NEWS

Police handed CCTV camera fine

Greece’s privacy watchdog yesterday fined the police for using traffic cameras to monitor a student protest in Athens earlier this year even though the authorities have been banned from using CCTV systems for monitoring people. The Hellenic Data Protection Authority (APPD) fined the police 3,000 euros after finding that 49 of its cameras still do not operate with software that blurs people’s faces. The watchdog also found that images from some of the cameras were also kept for more than seven days, thereby breaking privacy rules. However, speaking to Kathimerini, high-ranking police officers denied that the cameras had been used for anything other than monitoring traffic. They also insisted that anything recorded by the cameras was deleted within seven days.
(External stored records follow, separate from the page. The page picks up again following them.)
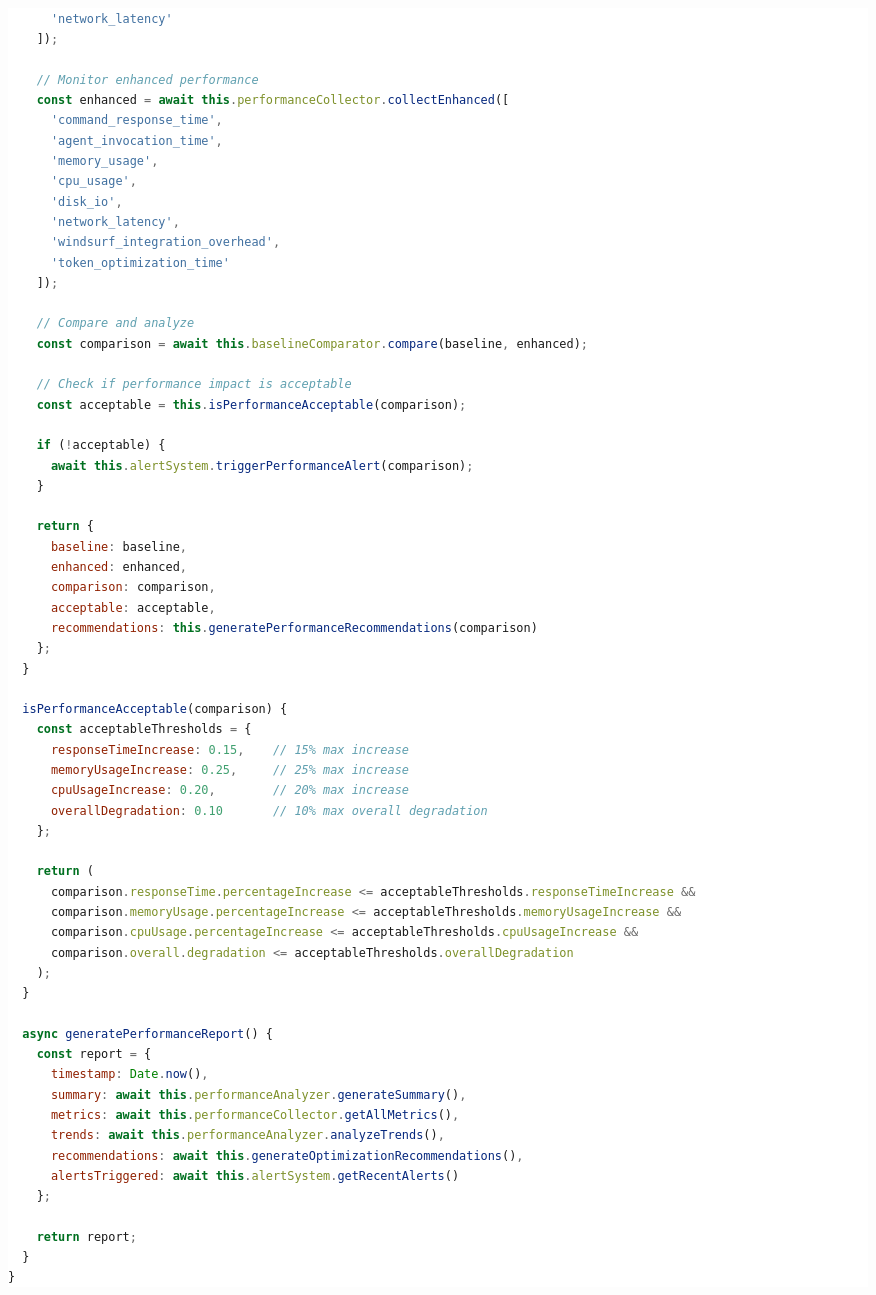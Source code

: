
 ```javascript
      'network_latency'
    ]);

    // Monitor enhanced performance
    const enhanced = await this.performanceCollector.collectEnhanced([
      'command_response_time',
      'agent_invocation_time',
      'memory_usage',
      'cpu_usage',
      'disk_io',
      'network_latency',
      'windsurf_integration_overhead',
      'token_optimization_time'
    ]);

    // Compare and analyze
    const comparison = await this.baselineComparator.compare(baseline, enhanced);
    
    // Check if performance impact is acceptable
    const acceptable = this.isPerformanceAcceptable(comparison);

    if (!acceptable) {
      await this.alertSystem.triggerPerformanceAlert(comparison);
    }

    return {
      baseline: baseline,
      enhanced: enhanced,
      comparison: comparison,
      acceptable: acceptable,
      recommendations: this.generatePerformanceRecommendations(comparison)
    };
  }

  isPerformanceAcceptable(comparison) {
    const acceptableThresholds = {
      responseTimeIncrease: 0.15,    // 15% max increase
      memoryUsageIncrease: 0.25,     // 25% max increase
      cpuUsageIncrease: 0.20,        // 20% max increase
      overallDegradation: 0.10       // 10% max overall degradation
    };

    return (
      comparison.responseTime.percentageIncrease <= acceptableThresholds.responseTimeIncrease &&
      comparison.memoryUsage.percentageIncrease <= acceptableThresholds.memoryUsageIncrease &&
      comparison.cpuUsage.percentageIncrease <= acceptableThresholds.cpuUsageIncrease &&
      comparison.overall.degradation <= acceptableThresholds.overallDegradation
    );
  }

  async generatePerformanceReport() {
    const report = {
      timestamp: Date.now(),
      summary: await this.performanceAnalyzer.generateSummary(),
      metrics: await this.performanceCollector.getAllMetrics(),
      trends: await this.performanceAnalyzer.analyzeTrends(),
      recommendations: await this.generateOptimizationRecommendations(),
      alertsTriggered: await this.alertSystem.getRecentAlerts()
    };

    return report;
  }
}
```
Officers said that not even traffic violations were confirmed using footage obtained from the cameras. There are 550 traffic cameras in Athens but only 198 are actually used by the police. However, arsonists have damaged 110 of these, which means that the police can only use 88 cameras to monitor traffic on the capital’s busy streets. Officers said that it costs around 20,000 euros to repair just one camera but often by the time one is fixed, another is set on fire. Greece spent some 250 million euros on the surveillance package for the Athens Olympics in 2004, part of which consisted of almost 300 CCTV cameras that have not been used since the Games due to the intervention of the privacy watchdog. The government has appealed against the ruling.